This past weekend produced a near unprecedented event for the United States -- the first time two category four hurricanes have hit the mainland US within the same storm season in over 150 years. Hurricane Harvey’s arrival to Texas in late August was followed by Hurricane Irma’s visit to Florida on September 10th. The two hurricane visits are expected to produce a staggering number of insurance claims and challenges for the industry as adjusters, contractors, engineers and consultants jump into action to assess storm damage and commence the recovery process. Will there be enough experienced field workers to assess properties? Will the damage be inspected accurately? As we all know, restoration work can’t start until the proper scope and estimate have been produced on a property loss.
New technology will be on display in the weeks ahead. That technology will create more efficient solutions for the insurance industry, restoration industry, homeowners, and commercial policyholders. The historical clipboard-and-ladder scoping technologies are being replaced with digital solutions that are better, faster, and cheaper. Here are a few of the solutions we anticipate being most useful at Harvey and Irma deployments over the coming months:
- Lasers, Measurements and 3D Imaging
An essential part of the restoration process involves identifying and measuring damaged property materials. Diagramming can be an important part of this task too. Companies like Eagleview began changing the landscape to digital a decade ago. New technology solutions have emerged since that time.
Of course, every use case produces different needs, but a few of our favorite tools in this general area include the Bosch FloorPlan, Spike, Hover and Matterport. These tools are slick, accurate, and can capture valuable measurements and image details quickly.
- Field Data Capture
The inspecting task is a relatively straightforward one: identify damaged building materials and record that information for subsequent work tasks. Thorough and comprehensive inspections are valued during CAT inspections to avoid future re-work or re-inspections.
Pre-designed forms or protocols can be an important part of the workflows here.

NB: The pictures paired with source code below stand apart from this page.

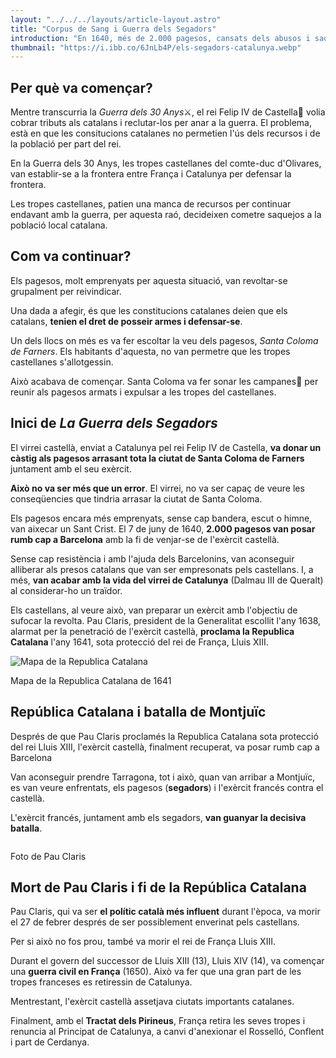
 ```yaml
---
layout: "../../../layouts/article-layout.astro"
title: "Corpus de Sang i Guerra dels Segadors"
introduction: "En 1640, més de 2.000 pagesos, cansats dels abusos i saquejos castellans a les poblacions locals catalanes, van anar cap a Barcelona amb l'objectiu de fer valer la seva veu🗡️."
thumbnail: "https://i.ibb.co/6JnLb4P/els-segadors-catalunya.webp"
---
```


## Per què va començar?

Mentre transcurria la *Guerra dels 30 Anys*⚔️, el rei Felip IV de Castella👑 volia cobrar tributs als catalans i reclutar-los per anar a la guerra. El problema, està en que les consitucions catalanes no permetien l'ús dels recursos i de la població per part del rei.

En la Guerra dels 30 Anys, les tropes castellanes del comte-duc d'Olivares, van establir-se a la frontera entre França i Catalunya per defensar la frontera.

Les tropes castellanes, patien una manca de recursos per continuar endavant amb la guerra, per aquesta raó, decideixen cometre saquejos a la població local catalana.

## Com va continuar?

Els pagesos, molt emprenyats per aquesta situació, van revoltar-se grupalment per reivindicar.

Una dada a afegir, és que les constitucions catalanes deien que els catalans, **tenien el dret de posseir armes i defensar-se**.

Un dels llocs on més es va fer escoltar la veu dels pagesos, _Santa Coloma de Farners_. Els habitants d'aquesta, no van permetre que les tropes castellanes s'allotgessin.

Això acabava de començar. Santa Coloma va fer sonar les campanes🔔 per reunir als pagesos armats i expulsar a les tropes del castellanes.

## Inici de _La Guerra dels Segadors_

El virrei castellà, enviat a Catalunya pel rei Felip IV de Castella, **va donar un càstig als pagesos arrasant tota la ciutat de Santa Coloma de Farners** juntament amb el seu exèrcit.

**Això no va ser més que un error**. El virrei, no va ser capaç de veure les conseqüencies que tindria arrasar la ciutat de Santa Coloma.

Els pagesos encara més emprenyats, sense cap bandera, escut o himne, van aixecar un Sant Crist. El 7 de juny de 1640, **2.000 pagesos van posar rumb cap a Barcelona** amb la fi de venjar-se de l'exèrcit castellà.

Sense cap resistència i amb l'ajuda dels Barcelonins, van aconseguir alliberar als presos catalans que van ser empresonats pels castellans. I, a més, **van acabar amb la vida del virrei de Catalunya** (Dalmau III de Queralt) al considerar-ho un traïdor.

Els castellans, al veure això, van preparar un exèrcit amb l'objectiu de sufocar la revolta. Pau Claris, president de la Generalitat escollit l'any 1638, alarmat per la penetració de l'exèrcit castellà, **proclama la Republica Catalana** l'any 1641, sota protecció del rei de França, Lluis XIII.

<div class="w-fit">
    <img data-src="https://i.ibb.co/n86QWMt/republica-catalana.webp" alt="Mapa de la Republica Catalana" class="h-[300px]" style="" />
    <p class="text-gray-500">
        Mapa de la Republica Catalana de 1641
    </p>
</div>

## República Catalana i batalla de Montjuïc

Després de que Pau Claris proclamés la Republica Catalana sota protecció del rei Lluis XIII, l'exèrcit castellà, finalment recuperat, va posar rumb cap a Barcelona

Van aconseguir prendre Tarragona, tot i això, quan van arribar a Montjuïc, es van veure enfrentats, els pagesos (**segadors**) i l'exèrcit francés contra el castellà.

L'exèrcit francés, juntament amb els segadors, **van guanyar la decisiva batalla**.

<div class="w-fit">
    <img data-src="https://i.ibb.co/ng4dbHQ/pau-claris-photo.webp" class="h-[200px]" style="aspect-ratio: 77/100" />
    <p class="text-gray-500">
        Foto de Pau Claris
    </p>
</div>

## Mort de Pau Claris i fi de la República Catalana

Pau Claris, qui va ser **el polític català més influent** durant l'època, va morir el 27 de febrer després de ser possiblement enverinat pels castellans.

Per si això no fos prou, també va morir el rei de França Lluis XIII.

Durant el govern del successor de Lluis XIII (13), Lluis XIV (14), va començar una **guerra civil en França** (1650). Això va fer que una gran part de les tropes franceses es retiressin de Catalunya.

Mentrestant, l'exèrcit castellà assetjava ciutats importants catalanes.

Finalment, amb el **Tractat dels Pirineus**, França retira les seves tropes i renuncia al Principat de Catalunya, a canvi d'anexionar el Rosselló, Conflent i part de Cerdanya.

These protocols are especially useful for less-experienced inspectors as a way to standardized the inspection process. In addition to newer camera solutions like drones or the Ricoh 360, digital platforms like LiveGenic or Spex can offer a more effective way to capture field data in CAT environments.

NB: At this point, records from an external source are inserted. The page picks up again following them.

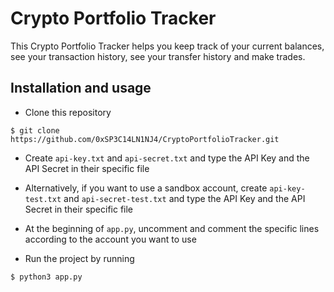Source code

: # Crypto Portfolio Tracker

This Crypto Portfolio Tracker helps you keep track of your current balances, see your transaction history, see your transfer history and make trades.


## Installation and usage
- Clone this repository
```
$ git clone https://github.com/0xSP3C14LN1NJ4/CryptoPortfolioTracker.git
```

- Create `api-key.txt` and `api-secret.txt` and type the API Key and the API Secret in their specific file

- Alternatively, if you want to use a sandbox account, create `api-key-test.txt` and `api-secret-test.txt` and type the API Key and the API Secret in their specific file

- At the beginning of `app.py`, uncomment and comment the specific lines according to the account you want to use

- Run the project by running
```
$ python3 app.py
```
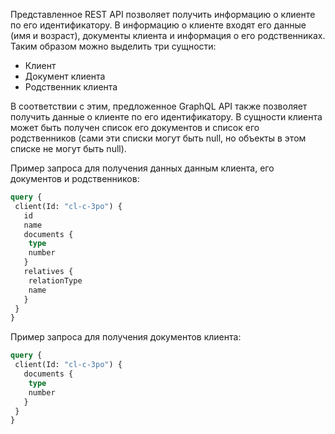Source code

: Представленное REST API позволяет получить информацию о клиенте по его идентификатору. В информацию о клиенте входят его данные (имя и возраст), документы клиента и информация о его родственниках. Таким образом можно выделить три сущности:

- Клиент
- Документ клиента
- Родственник клиента

В соответствии с этим, предложенное GraphQL API также позволяет получить данные о клиенте по его идентификатору. В сущности клиента может быть получен список его документов и список его родственников (сами эти списки могут быть null, но объекты в этом списке не могут быть null).

Пример запроса для получения данных данным клиента, его документов и родственников:

```graphql
query {
 client(Id: "cl-c-3po") {
   id
   name
   documents {
    type
    number
   }
   relatives {
    relationType
    name
   }
 }
}
```

Пример запроса для получения документов клиента:

```graphql
query {
 client(Id: "cl-c-3po") {
   documents {
    type
    number
   }
 }
}
```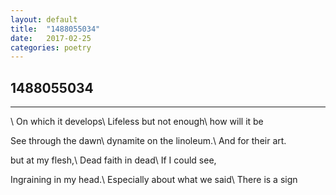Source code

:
```yaml
---
layout: default
title:  "1488055034"
date:   2017-02-25
categories: poetry
---
```


## 1488055034

---
\\
On which it develops\\
Lifeless but not enough\\
how will it be

See through the dawn\\
dynamite on the linoleum.\\
And for their art.

but at my flesh,\\
Dead faith in dead\\
If I could see,

Ingraining in my head.\\
Especially about what we said\\
There is a sign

It is essential to keep in mind that CAT environments lead to limited power and network connectivity. As such, the best digital solutions include extensive battery life and offline connectivity.
- Digital Scoping
The scope is the place where the inspection and an estimate merge to produce accurate pricing details. With that information in hand, carriers can make payments to policyholders and restoration contractors can commence the restoration process.

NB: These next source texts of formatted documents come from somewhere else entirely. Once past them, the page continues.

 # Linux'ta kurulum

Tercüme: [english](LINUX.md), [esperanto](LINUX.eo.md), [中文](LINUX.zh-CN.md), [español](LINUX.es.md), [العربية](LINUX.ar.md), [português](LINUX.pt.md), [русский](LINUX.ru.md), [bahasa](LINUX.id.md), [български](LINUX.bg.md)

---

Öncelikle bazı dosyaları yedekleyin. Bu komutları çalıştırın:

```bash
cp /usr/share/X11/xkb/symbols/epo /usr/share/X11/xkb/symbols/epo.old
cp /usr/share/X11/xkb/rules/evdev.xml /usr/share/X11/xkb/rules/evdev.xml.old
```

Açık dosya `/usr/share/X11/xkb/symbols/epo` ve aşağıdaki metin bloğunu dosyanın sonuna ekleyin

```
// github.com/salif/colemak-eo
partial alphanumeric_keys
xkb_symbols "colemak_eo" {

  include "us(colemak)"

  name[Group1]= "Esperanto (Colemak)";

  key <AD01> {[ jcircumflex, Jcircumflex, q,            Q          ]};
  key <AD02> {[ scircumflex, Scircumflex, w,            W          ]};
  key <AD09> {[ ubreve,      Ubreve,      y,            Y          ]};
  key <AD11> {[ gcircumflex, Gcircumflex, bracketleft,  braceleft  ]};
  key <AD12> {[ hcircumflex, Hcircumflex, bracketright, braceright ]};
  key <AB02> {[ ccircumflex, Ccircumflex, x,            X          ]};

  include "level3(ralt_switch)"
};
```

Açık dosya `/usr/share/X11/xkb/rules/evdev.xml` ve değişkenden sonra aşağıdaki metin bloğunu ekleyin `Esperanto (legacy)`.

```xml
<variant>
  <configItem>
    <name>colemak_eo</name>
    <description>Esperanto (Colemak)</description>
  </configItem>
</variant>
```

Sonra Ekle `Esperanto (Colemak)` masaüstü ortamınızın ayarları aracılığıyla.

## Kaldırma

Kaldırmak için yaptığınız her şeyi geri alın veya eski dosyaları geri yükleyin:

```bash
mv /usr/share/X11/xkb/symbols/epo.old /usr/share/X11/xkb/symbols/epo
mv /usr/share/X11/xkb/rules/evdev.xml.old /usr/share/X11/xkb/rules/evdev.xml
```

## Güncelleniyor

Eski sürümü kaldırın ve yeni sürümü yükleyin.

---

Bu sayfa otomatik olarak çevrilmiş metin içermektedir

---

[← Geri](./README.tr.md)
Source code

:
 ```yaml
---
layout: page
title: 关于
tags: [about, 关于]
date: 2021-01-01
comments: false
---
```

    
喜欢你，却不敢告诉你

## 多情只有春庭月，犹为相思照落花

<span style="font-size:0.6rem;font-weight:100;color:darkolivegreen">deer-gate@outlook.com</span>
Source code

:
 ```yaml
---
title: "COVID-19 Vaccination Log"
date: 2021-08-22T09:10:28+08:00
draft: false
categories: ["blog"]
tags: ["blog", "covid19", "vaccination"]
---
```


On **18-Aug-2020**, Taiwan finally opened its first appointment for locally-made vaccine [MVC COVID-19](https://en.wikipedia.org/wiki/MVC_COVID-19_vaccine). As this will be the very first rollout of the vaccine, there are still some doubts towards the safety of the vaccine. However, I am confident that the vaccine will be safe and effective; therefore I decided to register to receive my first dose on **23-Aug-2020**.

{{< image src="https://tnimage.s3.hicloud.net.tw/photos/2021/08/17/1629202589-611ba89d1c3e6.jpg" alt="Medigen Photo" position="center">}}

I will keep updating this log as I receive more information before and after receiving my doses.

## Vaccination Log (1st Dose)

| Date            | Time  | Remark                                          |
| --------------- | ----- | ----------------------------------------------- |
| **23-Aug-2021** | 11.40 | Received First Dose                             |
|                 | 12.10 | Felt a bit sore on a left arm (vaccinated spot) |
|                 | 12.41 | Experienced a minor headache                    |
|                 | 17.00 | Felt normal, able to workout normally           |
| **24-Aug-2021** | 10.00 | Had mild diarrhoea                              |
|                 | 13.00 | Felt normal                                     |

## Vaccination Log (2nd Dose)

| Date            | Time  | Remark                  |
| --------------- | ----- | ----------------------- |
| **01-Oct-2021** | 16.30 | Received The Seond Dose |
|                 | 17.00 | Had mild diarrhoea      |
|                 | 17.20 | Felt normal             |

Scoping is a semi-complex task that combines inspection detail with knowledge of insurance policy and pricing detail. Estimating platforms such as Xactimate or Symbility have historically been key to this task. Newer solutions like Accurence, Encircle or Spex are helping mitigate the complexity, especially for field workers. They can help streamline the estimating task or remove estimate writing responsibilities from field personnel altogether if the data is transferred to a “back-office” location and alternative resources.
The most important thing to remember is that speed and ease-of-use are essential here -- and even more so right now -- given the timing of Harvey and Irma. The industry’s mission is to rebuild lives and properties quickly. Technologies that are challenging to learn or adopt will not be better than the “status quo.” So, we recommend identifying one or more technologies that create new levels of speed and efficiency. Doing so will result in more business, happier insurance carriers, and policyholders who can re-establish their lives more quickly.